Segment Start: Listed records

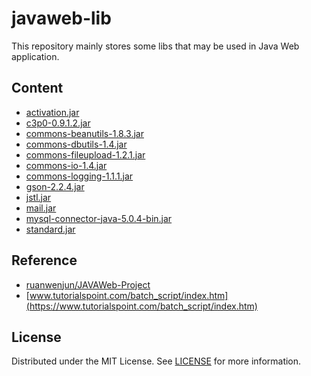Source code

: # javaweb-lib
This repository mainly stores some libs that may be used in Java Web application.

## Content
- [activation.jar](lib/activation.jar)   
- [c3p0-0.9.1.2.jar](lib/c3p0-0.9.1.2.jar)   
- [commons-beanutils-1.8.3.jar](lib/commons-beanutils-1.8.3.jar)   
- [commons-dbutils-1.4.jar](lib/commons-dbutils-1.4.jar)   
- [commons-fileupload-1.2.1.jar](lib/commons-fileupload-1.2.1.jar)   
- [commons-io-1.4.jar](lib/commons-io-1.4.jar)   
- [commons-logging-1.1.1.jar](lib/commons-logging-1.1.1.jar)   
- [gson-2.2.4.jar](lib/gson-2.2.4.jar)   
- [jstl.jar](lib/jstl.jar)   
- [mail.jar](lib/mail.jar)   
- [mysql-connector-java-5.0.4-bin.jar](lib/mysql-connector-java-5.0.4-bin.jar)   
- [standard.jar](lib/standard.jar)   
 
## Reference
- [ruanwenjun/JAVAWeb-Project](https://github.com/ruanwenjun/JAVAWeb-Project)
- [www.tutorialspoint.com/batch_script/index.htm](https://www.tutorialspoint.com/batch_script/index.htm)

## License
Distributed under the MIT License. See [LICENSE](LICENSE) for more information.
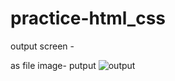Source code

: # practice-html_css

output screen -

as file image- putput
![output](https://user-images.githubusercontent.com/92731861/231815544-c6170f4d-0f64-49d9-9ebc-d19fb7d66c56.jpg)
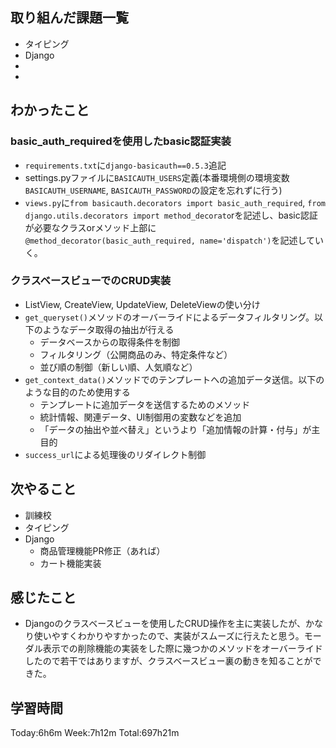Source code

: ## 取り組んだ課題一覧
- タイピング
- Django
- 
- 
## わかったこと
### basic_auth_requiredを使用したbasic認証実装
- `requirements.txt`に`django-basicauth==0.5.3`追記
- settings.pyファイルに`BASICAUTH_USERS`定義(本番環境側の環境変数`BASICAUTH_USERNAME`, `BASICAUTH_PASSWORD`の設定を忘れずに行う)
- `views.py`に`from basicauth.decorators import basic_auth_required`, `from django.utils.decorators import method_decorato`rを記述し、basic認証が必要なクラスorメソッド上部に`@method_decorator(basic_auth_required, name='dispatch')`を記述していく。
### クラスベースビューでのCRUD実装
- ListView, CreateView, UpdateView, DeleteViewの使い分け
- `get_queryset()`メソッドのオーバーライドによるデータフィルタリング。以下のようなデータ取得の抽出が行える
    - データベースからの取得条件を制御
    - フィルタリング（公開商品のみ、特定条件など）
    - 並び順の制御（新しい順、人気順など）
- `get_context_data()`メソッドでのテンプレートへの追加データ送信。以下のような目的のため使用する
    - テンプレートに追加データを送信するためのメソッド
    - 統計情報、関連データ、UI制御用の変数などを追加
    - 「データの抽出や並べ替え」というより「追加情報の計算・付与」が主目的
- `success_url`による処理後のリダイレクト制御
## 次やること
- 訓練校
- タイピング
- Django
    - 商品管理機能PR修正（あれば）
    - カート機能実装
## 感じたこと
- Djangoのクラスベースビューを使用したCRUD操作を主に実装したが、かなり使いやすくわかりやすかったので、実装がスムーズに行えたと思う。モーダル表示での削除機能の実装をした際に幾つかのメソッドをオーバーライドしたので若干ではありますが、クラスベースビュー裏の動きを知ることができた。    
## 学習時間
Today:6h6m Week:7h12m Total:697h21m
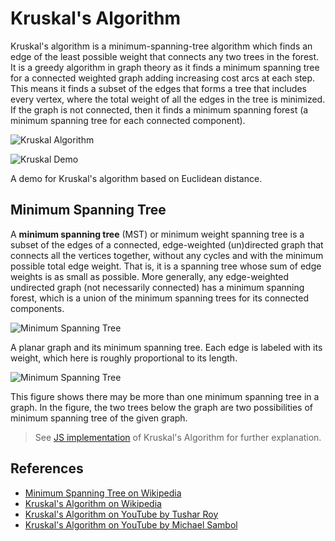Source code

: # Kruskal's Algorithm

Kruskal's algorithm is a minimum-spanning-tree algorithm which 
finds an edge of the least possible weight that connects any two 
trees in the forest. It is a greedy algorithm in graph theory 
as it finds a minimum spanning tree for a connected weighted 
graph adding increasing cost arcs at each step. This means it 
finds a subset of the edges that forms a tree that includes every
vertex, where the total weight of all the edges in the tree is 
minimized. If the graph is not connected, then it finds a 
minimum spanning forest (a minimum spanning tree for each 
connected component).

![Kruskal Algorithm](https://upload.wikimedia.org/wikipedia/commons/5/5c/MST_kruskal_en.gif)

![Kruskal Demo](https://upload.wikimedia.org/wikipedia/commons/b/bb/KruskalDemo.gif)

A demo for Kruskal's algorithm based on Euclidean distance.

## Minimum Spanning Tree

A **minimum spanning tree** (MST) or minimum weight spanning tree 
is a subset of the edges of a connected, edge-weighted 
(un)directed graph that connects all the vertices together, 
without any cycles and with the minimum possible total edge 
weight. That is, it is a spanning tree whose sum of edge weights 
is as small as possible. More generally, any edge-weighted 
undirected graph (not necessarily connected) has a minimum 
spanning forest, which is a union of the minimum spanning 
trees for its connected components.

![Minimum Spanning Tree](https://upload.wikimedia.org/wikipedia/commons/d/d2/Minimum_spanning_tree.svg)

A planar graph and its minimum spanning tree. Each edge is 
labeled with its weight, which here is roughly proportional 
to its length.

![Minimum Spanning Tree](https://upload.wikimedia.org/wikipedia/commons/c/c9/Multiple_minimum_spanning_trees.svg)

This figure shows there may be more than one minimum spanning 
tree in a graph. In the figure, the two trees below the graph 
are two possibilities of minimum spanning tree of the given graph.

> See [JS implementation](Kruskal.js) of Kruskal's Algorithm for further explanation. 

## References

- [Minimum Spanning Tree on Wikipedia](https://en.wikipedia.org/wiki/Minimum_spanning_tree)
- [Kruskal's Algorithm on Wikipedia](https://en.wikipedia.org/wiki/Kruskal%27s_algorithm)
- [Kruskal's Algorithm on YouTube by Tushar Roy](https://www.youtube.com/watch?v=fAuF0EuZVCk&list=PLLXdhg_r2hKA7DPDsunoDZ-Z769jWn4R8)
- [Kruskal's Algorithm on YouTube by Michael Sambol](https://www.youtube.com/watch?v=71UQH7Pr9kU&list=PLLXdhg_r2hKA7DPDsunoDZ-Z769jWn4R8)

Segment End: Listed records
Segment Start: Listed records

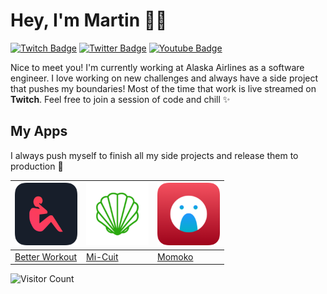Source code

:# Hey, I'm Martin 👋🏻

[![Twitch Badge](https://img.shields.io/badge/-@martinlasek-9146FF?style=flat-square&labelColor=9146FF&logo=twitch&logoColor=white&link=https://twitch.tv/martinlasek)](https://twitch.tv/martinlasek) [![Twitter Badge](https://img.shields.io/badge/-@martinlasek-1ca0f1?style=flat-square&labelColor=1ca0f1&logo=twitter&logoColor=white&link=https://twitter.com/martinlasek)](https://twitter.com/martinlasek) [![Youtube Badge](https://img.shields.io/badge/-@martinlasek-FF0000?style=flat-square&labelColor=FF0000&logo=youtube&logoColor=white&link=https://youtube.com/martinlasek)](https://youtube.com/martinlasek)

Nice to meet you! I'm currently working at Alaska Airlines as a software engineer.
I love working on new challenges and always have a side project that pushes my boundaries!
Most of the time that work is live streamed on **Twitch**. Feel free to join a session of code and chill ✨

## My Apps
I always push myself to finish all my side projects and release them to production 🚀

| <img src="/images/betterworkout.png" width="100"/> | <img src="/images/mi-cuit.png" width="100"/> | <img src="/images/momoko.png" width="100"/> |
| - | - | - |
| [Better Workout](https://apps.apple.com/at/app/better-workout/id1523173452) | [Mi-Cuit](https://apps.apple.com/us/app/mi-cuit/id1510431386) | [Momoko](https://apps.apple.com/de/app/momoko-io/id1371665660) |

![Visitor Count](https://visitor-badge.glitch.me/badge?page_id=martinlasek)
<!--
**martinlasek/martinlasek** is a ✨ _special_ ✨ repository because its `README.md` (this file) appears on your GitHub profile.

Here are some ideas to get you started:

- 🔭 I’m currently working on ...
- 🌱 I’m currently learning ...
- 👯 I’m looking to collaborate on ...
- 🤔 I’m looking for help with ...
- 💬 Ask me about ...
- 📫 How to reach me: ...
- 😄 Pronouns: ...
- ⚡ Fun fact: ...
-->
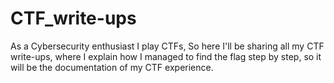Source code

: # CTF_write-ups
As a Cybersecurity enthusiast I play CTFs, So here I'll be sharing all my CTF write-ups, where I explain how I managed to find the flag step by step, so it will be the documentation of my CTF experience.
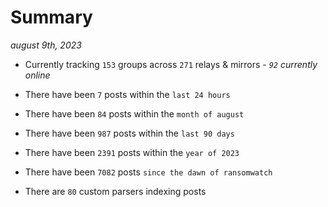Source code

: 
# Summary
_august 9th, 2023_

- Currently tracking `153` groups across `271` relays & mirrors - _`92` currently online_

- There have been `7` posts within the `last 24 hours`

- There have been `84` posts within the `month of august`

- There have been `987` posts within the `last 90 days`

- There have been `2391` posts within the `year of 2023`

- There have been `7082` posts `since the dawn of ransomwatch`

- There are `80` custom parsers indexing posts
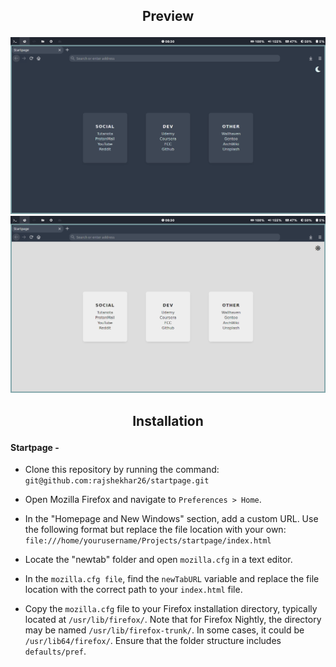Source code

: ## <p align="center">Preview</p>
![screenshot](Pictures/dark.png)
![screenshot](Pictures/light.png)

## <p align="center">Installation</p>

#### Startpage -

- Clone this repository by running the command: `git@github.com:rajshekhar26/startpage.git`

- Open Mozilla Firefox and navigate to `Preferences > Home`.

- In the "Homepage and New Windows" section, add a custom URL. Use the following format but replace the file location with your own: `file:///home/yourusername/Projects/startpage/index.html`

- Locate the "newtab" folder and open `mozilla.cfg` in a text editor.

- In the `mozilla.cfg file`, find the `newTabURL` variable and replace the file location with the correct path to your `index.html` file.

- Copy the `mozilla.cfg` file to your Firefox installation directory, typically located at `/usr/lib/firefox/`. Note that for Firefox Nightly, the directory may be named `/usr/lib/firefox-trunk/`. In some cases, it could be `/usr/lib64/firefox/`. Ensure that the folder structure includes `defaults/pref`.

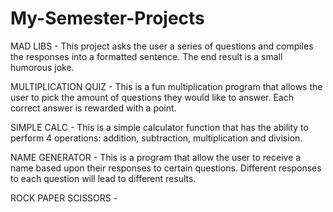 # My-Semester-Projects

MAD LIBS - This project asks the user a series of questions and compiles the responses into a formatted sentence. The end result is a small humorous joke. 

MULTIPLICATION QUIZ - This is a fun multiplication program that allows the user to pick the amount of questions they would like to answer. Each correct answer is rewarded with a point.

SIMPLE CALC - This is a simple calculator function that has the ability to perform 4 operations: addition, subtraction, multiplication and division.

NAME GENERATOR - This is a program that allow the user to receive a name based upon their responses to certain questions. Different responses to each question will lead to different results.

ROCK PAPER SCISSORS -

Segment End: Listed records
Segment Start: Listed records

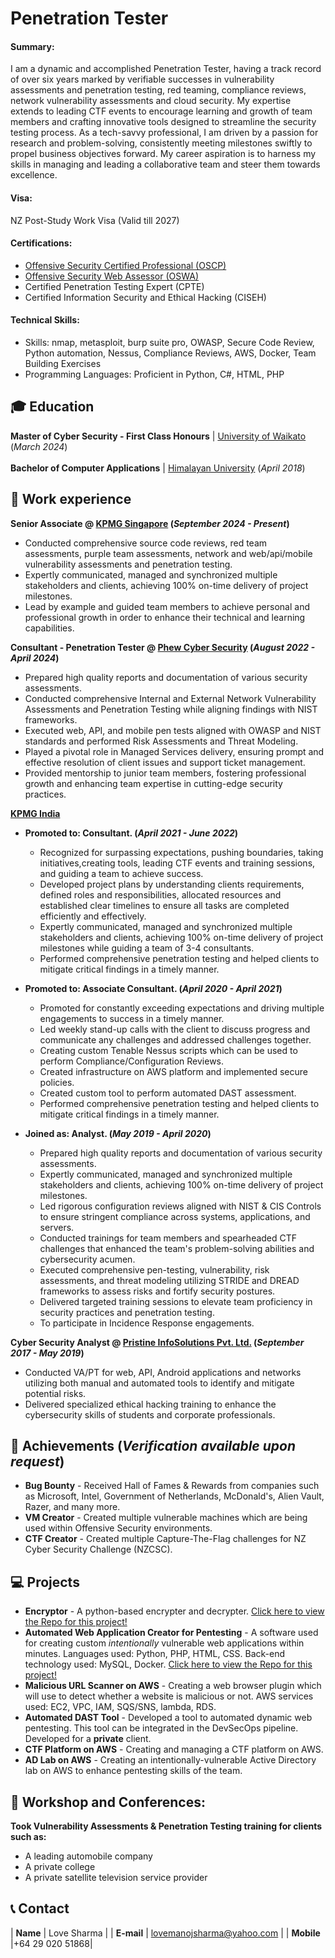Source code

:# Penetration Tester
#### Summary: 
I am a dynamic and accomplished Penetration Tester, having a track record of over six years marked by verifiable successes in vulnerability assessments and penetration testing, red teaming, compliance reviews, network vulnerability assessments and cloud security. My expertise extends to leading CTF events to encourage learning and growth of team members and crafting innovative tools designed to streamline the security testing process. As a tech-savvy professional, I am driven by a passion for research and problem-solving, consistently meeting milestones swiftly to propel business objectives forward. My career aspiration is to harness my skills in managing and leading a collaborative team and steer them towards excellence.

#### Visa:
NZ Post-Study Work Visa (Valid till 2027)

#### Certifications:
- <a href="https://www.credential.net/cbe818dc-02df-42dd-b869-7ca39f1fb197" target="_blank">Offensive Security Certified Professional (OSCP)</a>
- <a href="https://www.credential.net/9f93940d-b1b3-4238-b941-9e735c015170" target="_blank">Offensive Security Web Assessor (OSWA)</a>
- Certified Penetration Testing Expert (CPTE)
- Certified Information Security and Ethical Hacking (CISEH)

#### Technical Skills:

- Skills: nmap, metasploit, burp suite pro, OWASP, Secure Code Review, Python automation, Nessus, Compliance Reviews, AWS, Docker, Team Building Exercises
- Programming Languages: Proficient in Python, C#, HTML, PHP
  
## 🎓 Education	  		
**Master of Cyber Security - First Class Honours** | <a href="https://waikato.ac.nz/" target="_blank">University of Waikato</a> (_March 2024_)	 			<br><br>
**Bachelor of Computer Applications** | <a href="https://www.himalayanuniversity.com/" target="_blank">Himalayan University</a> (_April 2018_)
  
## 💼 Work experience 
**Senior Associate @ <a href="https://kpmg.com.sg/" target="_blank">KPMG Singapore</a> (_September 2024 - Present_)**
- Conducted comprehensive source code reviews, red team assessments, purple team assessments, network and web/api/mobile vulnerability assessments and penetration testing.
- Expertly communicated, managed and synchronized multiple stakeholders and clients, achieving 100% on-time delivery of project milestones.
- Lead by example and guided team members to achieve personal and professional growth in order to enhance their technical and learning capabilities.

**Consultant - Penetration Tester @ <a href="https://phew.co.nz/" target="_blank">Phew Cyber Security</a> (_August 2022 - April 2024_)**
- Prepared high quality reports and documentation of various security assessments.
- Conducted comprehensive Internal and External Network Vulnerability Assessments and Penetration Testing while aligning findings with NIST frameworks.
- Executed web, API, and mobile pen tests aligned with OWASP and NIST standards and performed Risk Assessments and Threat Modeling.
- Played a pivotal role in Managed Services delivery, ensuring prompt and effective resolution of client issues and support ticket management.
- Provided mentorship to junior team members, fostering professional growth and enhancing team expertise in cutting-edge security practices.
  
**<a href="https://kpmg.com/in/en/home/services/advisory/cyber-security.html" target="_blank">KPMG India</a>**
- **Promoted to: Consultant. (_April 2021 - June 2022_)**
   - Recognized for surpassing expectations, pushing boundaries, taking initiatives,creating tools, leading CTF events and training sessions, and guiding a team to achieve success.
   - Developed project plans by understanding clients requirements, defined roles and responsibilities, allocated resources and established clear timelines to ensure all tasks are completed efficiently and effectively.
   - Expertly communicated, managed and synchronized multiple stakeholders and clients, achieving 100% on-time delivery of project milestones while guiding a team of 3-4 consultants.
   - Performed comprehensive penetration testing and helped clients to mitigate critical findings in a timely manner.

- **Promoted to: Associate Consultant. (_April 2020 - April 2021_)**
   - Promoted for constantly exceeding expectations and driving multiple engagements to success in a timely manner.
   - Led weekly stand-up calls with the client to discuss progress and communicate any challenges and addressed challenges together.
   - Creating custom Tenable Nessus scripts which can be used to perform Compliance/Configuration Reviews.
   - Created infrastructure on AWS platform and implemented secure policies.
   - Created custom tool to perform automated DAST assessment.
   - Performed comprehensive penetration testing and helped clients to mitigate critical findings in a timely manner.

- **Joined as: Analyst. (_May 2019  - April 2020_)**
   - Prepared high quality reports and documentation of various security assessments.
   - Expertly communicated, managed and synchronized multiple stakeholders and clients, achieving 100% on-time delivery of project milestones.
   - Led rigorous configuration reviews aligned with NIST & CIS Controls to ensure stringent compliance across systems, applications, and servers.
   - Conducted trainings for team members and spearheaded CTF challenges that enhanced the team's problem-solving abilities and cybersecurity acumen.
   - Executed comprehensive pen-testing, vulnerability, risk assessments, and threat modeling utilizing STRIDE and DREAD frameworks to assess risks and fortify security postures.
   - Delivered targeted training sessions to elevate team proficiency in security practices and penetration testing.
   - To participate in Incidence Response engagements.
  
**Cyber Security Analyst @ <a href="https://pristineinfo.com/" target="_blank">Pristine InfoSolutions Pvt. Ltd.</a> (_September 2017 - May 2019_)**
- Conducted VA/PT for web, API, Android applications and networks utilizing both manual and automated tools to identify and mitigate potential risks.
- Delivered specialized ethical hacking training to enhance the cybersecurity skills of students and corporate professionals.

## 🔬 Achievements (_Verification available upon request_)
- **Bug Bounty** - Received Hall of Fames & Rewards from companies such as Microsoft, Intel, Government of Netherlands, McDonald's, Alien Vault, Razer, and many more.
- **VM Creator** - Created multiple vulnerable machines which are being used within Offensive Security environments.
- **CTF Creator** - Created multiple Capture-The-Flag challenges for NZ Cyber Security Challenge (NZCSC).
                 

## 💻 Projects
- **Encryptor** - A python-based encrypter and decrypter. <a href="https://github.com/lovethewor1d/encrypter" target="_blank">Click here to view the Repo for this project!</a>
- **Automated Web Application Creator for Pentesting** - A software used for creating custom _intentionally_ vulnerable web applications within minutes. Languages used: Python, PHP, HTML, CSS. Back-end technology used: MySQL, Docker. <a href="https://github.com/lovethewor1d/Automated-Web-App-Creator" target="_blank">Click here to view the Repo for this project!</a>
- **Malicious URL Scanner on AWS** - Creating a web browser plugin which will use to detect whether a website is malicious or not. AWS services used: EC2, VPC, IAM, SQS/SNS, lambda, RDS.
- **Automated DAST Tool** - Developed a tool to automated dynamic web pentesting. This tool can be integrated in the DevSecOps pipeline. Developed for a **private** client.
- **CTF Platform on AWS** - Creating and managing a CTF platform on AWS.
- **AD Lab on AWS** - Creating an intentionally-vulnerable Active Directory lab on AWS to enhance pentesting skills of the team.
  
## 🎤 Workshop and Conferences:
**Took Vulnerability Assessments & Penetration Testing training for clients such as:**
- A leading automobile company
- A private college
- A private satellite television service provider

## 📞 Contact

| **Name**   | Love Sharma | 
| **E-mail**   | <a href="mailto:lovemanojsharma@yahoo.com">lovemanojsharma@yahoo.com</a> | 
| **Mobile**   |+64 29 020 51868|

Segment End: Listed records

### The problem
Restate word for word the lines in the material above from the one with "- May 2019_)**" to the one with "## 💻 Projects"; both of those lines count, and nothing else does.

### Response to the exercise
**Cyber Security Analyst @ <a href="https://pristineinfo.com/" target="_blank">Pristine InfoSolutions Pvt. Ltd.</a> (_September 2017 - May 2019_)**
- Conducted VA/PT for web, API, Android applications and networks utilizing both manual and automated tools to identify and mitigate potential risks.
- Delivered specialized ethical hacking training to enhance the cybersecurity skills of students and corporate professionals.

## 🔬 Achievements (_Verification available upon request_)
- **Bug Bounty** - Received Hall of Fames & Rewards from companies such as Microsoft, Intel, Government of Netherlands, McDonald's, Alien Vault, Razer, and many more.
- **VM Creator** - Created multiple vulnerable machines which are being used within Offensive Security environments.
- **CTF Creator** - Created multiple Capture-The-Flag challenges for NZ Cyber Security Challenge (NZCSC).
                 

## 💻 Projects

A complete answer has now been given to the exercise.